**DATA SECTION:**

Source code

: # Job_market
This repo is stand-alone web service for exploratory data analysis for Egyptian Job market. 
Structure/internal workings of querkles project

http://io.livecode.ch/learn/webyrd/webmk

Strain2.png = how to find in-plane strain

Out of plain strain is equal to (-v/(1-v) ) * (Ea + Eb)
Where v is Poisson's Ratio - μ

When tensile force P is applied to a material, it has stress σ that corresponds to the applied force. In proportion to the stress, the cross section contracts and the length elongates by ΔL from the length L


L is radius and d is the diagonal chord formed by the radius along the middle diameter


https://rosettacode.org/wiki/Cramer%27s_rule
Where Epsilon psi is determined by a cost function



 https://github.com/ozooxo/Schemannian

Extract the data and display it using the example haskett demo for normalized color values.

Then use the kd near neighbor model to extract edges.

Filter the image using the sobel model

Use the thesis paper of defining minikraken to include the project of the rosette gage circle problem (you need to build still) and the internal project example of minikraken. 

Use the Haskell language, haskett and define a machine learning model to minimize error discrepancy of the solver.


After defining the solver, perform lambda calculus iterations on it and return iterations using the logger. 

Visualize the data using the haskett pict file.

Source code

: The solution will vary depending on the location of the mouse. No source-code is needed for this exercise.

**TASK ITEM:**
What lines above contain the word "model"? Return each such line.

**WRITTEN ANSWER:**
Then use the kd near neighbor model to extract edges.
Filter the image using the sobel model
Use the Haskell language, haskett and define a machine learning model to minimize error discrepancy of the solver.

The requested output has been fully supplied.